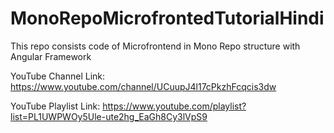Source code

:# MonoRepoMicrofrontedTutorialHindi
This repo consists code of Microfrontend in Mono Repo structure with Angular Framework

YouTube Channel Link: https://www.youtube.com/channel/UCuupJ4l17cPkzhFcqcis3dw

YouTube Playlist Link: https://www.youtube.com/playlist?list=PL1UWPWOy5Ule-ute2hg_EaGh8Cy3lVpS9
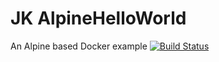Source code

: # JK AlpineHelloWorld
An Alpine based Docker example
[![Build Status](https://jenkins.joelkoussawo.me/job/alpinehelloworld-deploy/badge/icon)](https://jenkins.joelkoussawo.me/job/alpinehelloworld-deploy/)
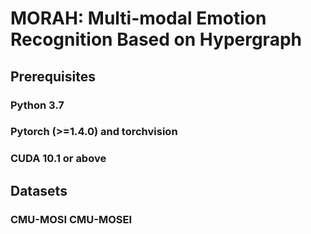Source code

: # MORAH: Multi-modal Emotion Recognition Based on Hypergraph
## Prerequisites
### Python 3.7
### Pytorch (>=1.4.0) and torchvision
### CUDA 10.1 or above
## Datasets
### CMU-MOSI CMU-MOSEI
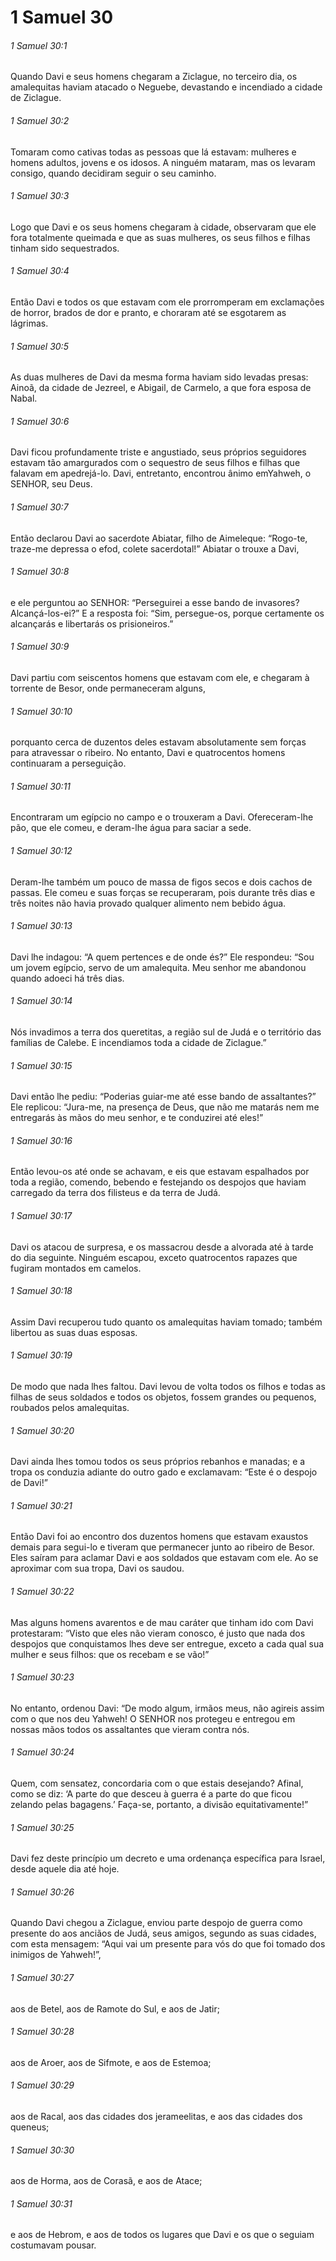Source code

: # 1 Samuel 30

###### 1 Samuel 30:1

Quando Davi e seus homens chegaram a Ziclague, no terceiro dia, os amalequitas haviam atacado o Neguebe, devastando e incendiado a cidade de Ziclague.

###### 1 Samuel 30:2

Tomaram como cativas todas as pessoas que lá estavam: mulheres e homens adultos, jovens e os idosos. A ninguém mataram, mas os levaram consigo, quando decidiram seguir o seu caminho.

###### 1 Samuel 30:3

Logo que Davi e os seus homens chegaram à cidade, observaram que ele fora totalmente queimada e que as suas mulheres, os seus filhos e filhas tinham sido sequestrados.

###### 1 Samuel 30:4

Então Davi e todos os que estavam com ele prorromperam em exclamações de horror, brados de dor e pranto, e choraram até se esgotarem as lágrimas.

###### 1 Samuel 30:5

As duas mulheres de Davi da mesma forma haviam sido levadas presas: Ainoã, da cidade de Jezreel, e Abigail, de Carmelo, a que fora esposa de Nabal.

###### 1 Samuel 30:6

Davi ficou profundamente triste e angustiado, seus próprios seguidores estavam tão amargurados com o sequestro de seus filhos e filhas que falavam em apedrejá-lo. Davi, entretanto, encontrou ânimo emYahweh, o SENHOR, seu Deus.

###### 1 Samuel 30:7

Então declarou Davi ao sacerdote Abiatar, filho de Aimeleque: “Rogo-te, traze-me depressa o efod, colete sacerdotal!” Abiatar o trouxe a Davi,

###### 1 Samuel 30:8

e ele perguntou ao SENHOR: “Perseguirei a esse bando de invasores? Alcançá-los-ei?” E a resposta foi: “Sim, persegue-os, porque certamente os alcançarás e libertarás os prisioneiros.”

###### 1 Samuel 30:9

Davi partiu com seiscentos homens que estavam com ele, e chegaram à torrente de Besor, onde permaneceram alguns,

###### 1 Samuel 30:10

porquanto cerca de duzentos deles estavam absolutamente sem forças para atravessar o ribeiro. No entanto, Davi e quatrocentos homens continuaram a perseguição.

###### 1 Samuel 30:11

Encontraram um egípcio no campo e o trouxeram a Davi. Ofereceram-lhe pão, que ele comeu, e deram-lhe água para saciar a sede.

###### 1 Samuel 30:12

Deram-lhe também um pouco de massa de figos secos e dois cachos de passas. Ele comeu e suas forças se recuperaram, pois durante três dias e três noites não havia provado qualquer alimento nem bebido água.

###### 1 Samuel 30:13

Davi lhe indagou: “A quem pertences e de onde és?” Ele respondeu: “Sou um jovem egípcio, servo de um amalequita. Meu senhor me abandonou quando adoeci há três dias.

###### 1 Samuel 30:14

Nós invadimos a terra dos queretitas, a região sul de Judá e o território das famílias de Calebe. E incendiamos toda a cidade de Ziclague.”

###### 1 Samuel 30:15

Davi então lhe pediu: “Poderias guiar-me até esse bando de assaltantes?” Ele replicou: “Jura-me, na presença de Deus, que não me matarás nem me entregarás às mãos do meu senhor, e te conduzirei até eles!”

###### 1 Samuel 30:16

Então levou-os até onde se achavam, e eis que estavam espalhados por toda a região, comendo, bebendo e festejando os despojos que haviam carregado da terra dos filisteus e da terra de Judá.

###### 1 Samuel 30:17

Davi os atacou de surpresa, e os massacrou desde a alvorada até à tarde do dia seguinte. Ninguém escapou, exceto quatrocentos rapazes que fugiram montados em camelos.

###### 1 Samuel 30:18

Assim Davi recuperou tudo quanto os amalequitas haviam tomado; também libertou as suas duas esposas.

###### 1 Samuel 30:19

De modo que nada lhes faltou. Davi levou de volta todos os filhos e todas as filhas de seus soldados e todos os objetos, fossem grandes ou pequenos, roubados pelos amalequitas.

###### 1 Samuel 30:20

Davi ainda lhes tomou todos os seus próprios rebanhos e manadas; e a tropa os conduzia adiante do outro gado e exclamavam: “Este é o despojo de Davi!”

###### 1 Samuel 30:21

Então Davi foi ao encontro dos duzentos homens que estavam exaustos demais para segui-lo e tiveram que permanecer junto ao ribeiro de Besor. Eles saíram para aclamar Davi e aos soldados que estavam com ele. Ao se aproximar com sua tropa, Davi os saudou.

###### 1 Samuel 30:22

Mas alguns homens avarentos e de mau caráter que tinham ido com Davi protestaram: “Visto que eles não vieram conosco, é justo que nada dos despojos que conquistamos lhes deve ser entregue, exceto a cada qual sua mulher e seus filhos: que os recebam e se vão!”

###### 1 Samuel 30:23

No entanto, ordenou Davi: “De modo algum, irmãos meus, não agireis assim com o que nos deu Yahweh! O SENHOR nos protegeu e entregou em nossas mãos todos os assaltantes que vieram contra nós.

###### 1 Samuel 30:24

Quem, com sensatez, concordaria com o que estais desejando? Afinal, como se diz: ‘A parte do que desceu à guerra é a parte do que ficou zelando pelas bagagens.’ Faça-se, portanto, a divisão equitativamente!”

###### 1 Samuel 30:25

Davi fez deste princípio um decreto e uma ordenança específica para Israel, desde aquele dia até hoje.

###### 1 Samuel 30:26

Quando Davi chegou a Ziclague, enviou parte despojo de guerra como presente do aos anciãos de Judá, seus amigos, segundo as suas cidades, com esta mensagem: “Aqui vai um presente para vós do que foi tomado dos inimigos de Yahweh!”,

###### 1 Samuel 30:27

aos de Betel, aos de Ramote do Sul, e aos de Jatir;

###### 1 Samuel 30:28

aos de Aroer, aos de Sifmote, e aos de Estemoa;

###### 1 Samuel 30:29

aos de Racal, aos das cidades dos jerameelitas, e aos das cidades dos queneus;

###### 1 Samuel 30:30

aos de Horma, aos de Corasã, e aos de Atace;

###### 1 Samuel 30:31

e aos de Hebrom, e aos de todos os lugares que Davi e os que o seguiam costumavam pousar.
━━━━━━━━
What you need to do:
Pull each line containing "também" from the records.

Solved problem:
Deram-lhe também um pouco de massa de figos secos e dois cachos de passas. Ele comeu e suas forças se recuperaram, pois durante três dias e três noites não havia provado qualquer alimento nem bebido água.
Assim Davi recuperou tudo quanto os amalequitas haviam tomado; também libertou as suas duas esposas.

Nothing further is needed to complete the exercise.